CHICKEN w-VEGETABLES ~7 servings

2½ to 3-pound broiler/fryer Chicken * 1 teaspoon Salt * 1 teaspoon Paprika * 2 tablespoons Vegetable Oil * 1 can (16½ ounce) whole-kernel Corn, drained * 3 medium Tomatoes, cut into wedges * 2 cloves Garlic, finely chopped * 1 medium Zucchini, cut into ¼-inch slices * 1 medium Onion, chopped (about ½ cup) * 1 teaspoon dried Oregano leaves * 1 teaspoon Chili Powder * ½ teaspoon ground Cumin

Chicken w-Vegetables; ingredients.

Cut chicken into pieces; cut each breast half into halves and remove skin. Sprinkle chicken with salt and paprika. Cook chicken in oil in a 4-quart Dutch oven or 12-inch skillet over medium heat until light brown – 15 to 20 minutes; reduce heat. Cover and cook 20 minutes. Stir in remaining ingredients. Heat to boiling; reduce heat. Cover and cook until zucchini is crisp-tender and veggies are heated through – 5 to 10 minutes. Remove vegetables with a slotted spoon; serve with chicken.

Chicken & zucchini.
Chicken w-Vegetables & Corn on the cob. Prep for freezer.

==PORK CHOPS

I just browned the chops until there was no more blood draining from them; mixed the boxed potatoes, and placed the chops on top – baking the whole thing according to the boxed instructions.

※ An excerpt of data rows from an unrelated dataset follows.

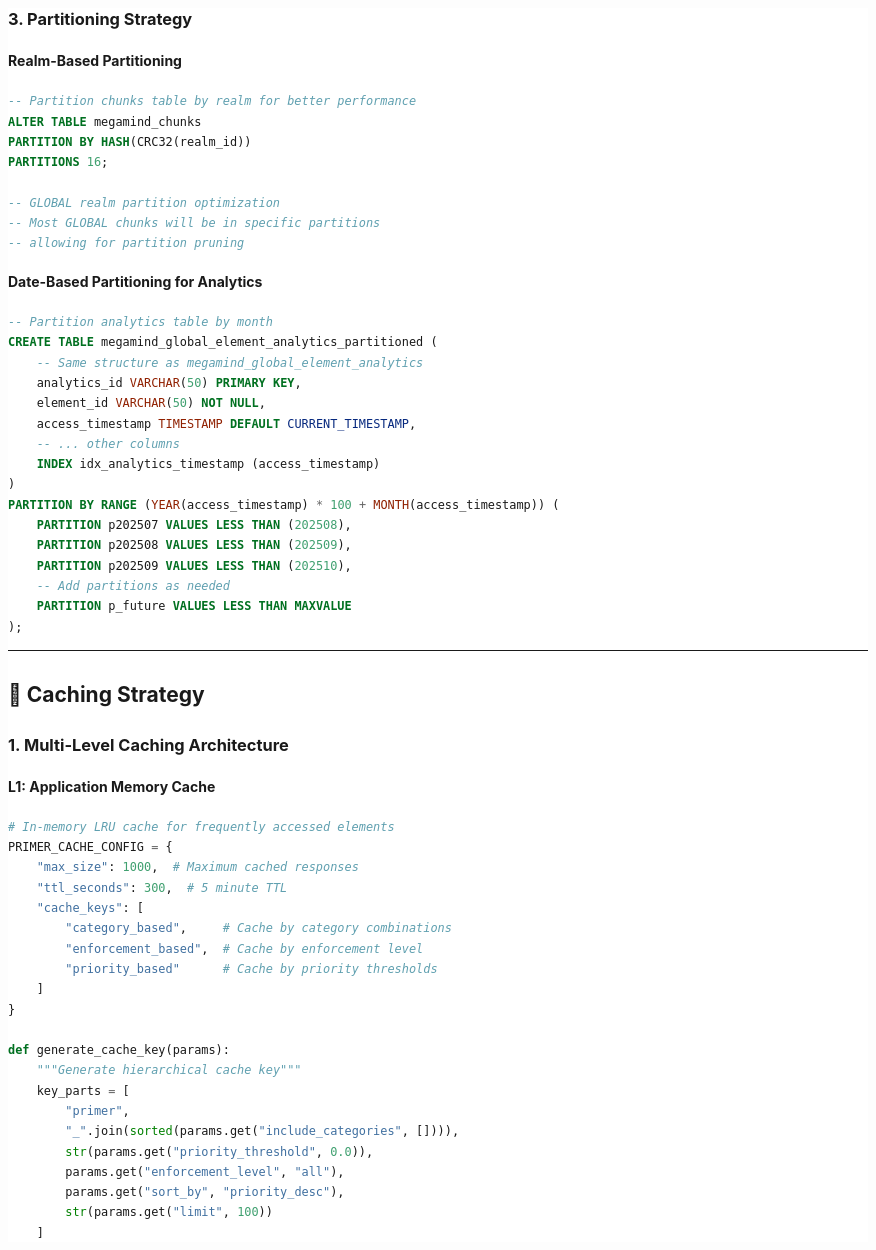 ### **3. Partitioning Strategy**

#### **Realm-Based Partitioning**
```sql
-- Partition chunks table by realm for better performance
ALTER TABLE megamind_chunks
PARTITION BY HASH(CRC32(realm_id))
PARTITIONS 16;

-- GLOBAL realm partition optimization
-- Most GLOBAL chunks will be in specific partitions
-- allowing for partition pruning
```

#### **Date-Based Partitioning for Analytics**
```sql
-- Partition analytics table by month
CREATE TABLE megamind_global_element_analytics_partitioned (
    -- Same structure as megamind_global_element_analytics
    analytics_id VARCHAR(50) PRIMARY KEY,
    element_id VARCHAR(50) NOT NULL,
    access_timestamp TIMESTAMP DEFAULT CURRENT_TIMESTAMP,
    -- ... other columns
    INDEX idx_analytics_timestamp (access_timestamp)
)
PARTITION BY RANGE (YEAR(access_timestamp) * 100 + MONTH(access_timestamp)) (
    PARTITION p202507 VALUES LESS THAN (202508),
    PARTITION p202508 VALUES LESS THAN (202509),
    PARTITION p202509 VALUES LESS THAN (202510),
    -- Add partitions as needed
    PARTITION p_future VALUES LESS THAN MAXVALUE
);
```

---

## 🔄 Caching Strategy

### **1. Multi-Level Caching Architecture**

#### **L1: Application Memory Cache**
```python
# In-memory LRU cache for frequently accessed elements
PRIMER_CACHE_CONFIG = {
    "max_size": 1000,  # Maximum cached responses
    "ttl_seconds": 300,  # 5 minute TTL
    "cache_keys": [
        "category_based",     # Cache by category combinations
        "enforcement_based",  # Cache by enforcement level
        "priority_based"      # Cache by priority thresholds
    ]
}

def generate_cache_key(params):
    """Generate hierarchical cache key"""
    key_parts = [
        "primer",
        "_".join(sorted(params.get("include_categories", []))),
        str(params.get("priority_threshold", 0.0)),
        params.get("enforcement_level", "all"),
        params.get("sort_by", "priority_desc"),
        str(params.get("limit", 100))
    ]
```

Pork Chops browning; with peppers & onions cooking for the Roast w-Peppers meal.

While the chops cooked, I started cooking the peppers and onions for the pot roast meal (recipe posted above).

When the chops were cooked to my satisfaction, I set them aside while I prepared the scalloped potatoes; then I placed them on top … and slipped the casserole into the oven.

Pork Chops w-boxed scalloped potatoes.

While the pork chops and potatoes baked, I put the sliced pot roast and pepper-onion mixture in their freezer containers – leaving them unlidded until the scalloped potatoes came out of the oven; some of the potatoes would go into the roast meal.

Sliced roast & vegetable side, waiting for scalloped potatoes.
Roast Beef w-Peppers & Pork Chops w-Scalloped Potatoes. Prep for freezer.

==EASY SPANISH STEAK SKILLET DINNER ~serves 4

4 Cubed Steaks * 3 Tablespoons Oil * 3 medium Onions, sliced thin (about 2½ cups) * 2 large Garlic cloves, crushed * 1 Tablespoon Flour * 2 teaspoons Chili Powder * 1 teaspoon Sugar * ½ teaspoon Salt * 2 cans (16 ounces EA) * 1/3 cup thinly sliced Stuffed Olives * 4 ears of Corn, husked and halved crosswise

Easy Spanish Steaks; ingredients.

Heat large skillet over low heat until hot. Add steaks and brown each side quickly over medium-high heat. Remove and set aside.

Browning the steaks.

Add oil to drippings and heat. Add onions and garlic; sauté until lightly browned and tender.

Sautéing onions & garlic.

Stir in flour. Chili powder, sugar and salt; add tomatoes and olives. Cook and stir until thickened.

Sauce cooking.

Add browned steaks and corn (I omitted the corn here – and added a cob of corn to my freezer meal container). Bring to a boil; cover and simmer util corn is tender – 10 or 15 minutes; turning corn occasionally.

I serve this meal with mashed potatoes.

Steaks added to the sauce.
Boil the potatoes while the steaks finish cooking.
Easy Spanish Steaks Meal with corn & pears.
Easy Spanish Steaks Meal. Freezer Ready.